YOUR GOAL: The entries need to be copied exactly.
[RECORDS PROVIDED Boundary: Start]
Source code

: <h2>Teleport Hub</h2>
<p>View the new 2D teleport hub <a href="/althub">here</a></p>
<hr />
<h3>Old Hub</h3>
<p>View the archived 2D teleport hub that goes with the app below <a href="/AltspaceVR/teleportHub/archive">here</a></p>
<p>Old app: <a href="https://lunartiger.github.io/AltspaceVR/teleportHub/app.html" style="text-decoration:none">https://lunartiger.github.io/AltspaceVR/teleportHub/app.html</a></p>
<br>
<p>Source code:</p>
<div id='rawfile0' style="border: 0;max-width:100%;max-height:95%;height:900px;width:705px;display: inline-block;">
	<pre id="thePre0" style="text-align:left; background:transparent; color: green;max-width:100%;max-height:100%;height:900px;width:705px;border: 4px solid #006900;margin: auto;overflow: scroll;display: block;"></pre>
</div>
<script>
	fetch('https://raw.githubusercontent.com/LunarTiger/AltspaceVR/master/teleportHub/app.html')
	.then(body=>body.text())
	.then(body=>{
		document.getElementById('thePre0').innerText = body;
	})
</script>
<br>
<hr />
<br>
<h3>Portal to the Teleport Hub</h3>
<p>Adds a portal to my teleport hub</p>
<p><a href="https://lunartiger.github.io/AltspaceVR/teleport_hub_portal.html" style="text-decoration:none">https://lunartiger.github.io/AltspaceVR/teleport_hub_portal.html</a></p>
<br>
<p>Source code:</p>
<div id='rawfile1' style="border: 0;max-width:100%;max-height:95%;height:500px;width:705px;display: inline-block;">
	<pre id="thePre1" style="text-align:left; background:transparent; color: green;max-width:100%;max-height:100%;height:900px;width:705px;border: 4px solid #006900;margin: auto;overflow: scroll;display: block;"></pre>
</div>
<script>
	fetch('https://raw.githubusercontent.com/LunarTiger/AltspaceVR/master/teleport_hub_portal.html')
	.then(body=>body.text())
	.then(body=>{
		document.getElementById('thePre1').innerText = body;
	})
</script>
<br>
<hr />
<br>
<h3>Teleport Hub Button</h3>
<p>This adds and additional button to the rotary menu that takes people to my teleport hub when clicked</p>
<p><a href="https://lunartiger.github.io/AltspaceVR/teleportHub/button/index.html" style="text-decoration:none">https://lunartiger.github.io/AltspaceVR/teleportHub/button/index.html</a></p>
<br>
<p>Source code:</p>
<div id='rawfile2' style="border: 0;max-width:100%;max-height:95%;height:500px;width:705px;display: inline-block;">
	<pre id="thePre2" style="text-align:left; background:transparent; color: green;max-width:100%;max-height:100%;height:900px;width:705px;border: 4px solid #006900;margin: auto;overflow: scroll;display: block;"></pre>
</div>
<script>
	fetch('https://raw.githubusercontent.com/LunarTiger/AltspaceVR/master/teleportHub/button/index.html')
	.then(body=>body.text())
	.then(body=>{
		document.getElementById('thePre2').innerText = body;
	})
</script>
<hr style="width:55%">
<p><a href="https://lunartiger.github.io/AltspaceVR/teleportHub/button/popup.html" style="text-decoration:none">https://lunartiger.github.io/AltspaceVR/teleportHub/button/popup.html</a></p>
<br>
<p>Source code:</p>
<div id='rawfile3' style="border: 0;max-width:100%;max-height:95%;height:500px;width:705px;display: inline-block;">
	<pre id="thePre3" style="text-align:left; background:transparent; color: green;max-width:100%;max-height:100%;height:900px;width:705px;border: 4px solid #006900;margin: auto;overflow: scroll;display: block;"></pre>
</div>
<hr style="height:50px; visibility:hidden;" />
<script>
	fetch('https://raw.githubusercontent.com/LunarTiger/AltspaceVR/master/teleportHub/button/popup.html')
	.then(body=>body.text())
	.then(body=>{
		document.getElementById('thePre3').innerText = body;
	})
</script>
[RECORDS PROVIDED Boundary: End]
SOLUTION FOR THIS PROBLEM:
Source code

: <h2>Teleport Hub</h2>
<p>View the new 2D teleport hub <a href="/althub">here</a></p>
<hr />
<h3>Old Hub</h3>
<p>View the archived 2D teleport hub that goes with the app below <a href="/AltspaceVR/teleportHub/archive">here</a></p>
<p>Old app: <a href="https://lunartiger.github.io/AltspaceVR/teleportHub/app.html" style="text-decoration:none">https://lunartiger.github.io/AltspaceVR/teleportHub/app.html</a></p>
<br>
<p>Source code:</p>
<div id='rawfile0' style="border: 0;max-width:100%;max-height:95%;height:900px;width:705px;display: inline-block;">
	<pre id="thePre0" style="text-align:left; background:transparent; color: green;max-width:100%;max-height:100%;height:900px;width:705px;border: 4px solid #006900;margin: auto;overflow: scroll;display: block;"></pre>
</div>
<script>
	fetch('https://raw.githubusercontent.com/LunarTiger/AltspaceVR/master/teleportHub/app.html')
	.then(body=>body.text())
	.then(body=>{
		document.getElementById('thePre0').innerText = body;
	})
</script>
<br>
<hr />
<br>
<h3>Portal to the Teleport Hub</h3>
<p>Adds a portal to my teleport hub</p>
<p><a href="https://lunartiger.github.io/AltspaceVR/teleport_hub_portal.html" style="text-decoration:none">https://lunartiger.github.io/AltspaceVR/teleport_hub_portal.html</a></p>
<br>
<p>Source code:</p>
<div id='rawfile1' style="border: 0;max-width:100%;max-height:95%;height:500px;width:705px;display: inline-block;">
	<pre id="thePre1" style="text-align:left; background:transparent; color: green;max-width:100%;max-height:100%;height:900px;width:705px;border: 4px solid #006900;margin: auto;overflow: scroll;display: block;"></pre>
</div>
<script>
	fetch('https://raw.githubusercontent.com/LunarTiger/AltspaceVR/master/teleport_hub_portal.html')
	.then(body=>body.text())
	.then(body=>{
		document.getElementById('thePre1').innerText = body;
	})
</script>
<br>
<hr />
<br>
<h3>Teleport Hub Button</h3>
<p>This adds and additional button to the rotary menu that takes people to my teleport hub when clicked</p>
<p><a href="https://lunartiger.github.io/AltspaceVR/teleportHub/button/index.html" style="text-decoration:none">https://lunartiger.github.io/AltspaceVR/teleportHub/button/index.html</a></p>
<br>
<p>Source code:</p>
<div id='rawfile2' style="border: 0;max-width:100%;max-height:95%;height:500px;width:705px;display: inline-block;">
	<pre id="thePre2" style="text-align:left; background:transparent; color: green;max-width:100%;max-height:100%;height:900px;width:705px;border: 4px solid #006900;margin: auto;overflow: scroll;display: block;"></pre>
</div>
<script>
	fetch('https://raw.githubusercontent.com/LunarTiger/AltspaceVR/master/teleportHub/button/index.html')
	.then(body=>body.text())
	.then(body=>{
		document.getElementById('thePre2').innerText = body;
	})
</script>
<hr style="width:55%">
<p><a href="https://lunartiger.github.io/AltspaceVR/teleportHub/button/popup.html" style="text-decoration:none">https://lunartiger.github.io/AltspaceVR/teleportHub/button/popup.html</a></p>
<br>
<p>Source code:</p>
<div id='rawfile3' style="border: 0;max-width:100%;max-height:95%;height:500px;width:705px;display: inline-block;">
	<pre id="thePre3" style="text-align:left; background:transparent; color: green;max-width:100%;max-height:100%;height:900px;width:705px;border: 4px solid #006900;margin: auto;overflow: scroll;display: block;"></pre>
</div>
<hr style="height:50px; visibility:hidden;" />
<script>
	fetch('https://raw.githubusercontent.com/LunarTiger/AltspaceVR/master/teleportHub/button/popup.html')
	.then(body=>body.text())
	.then(body=>{
		document.getElementById('thePre3').innerText = body;
	})
</script>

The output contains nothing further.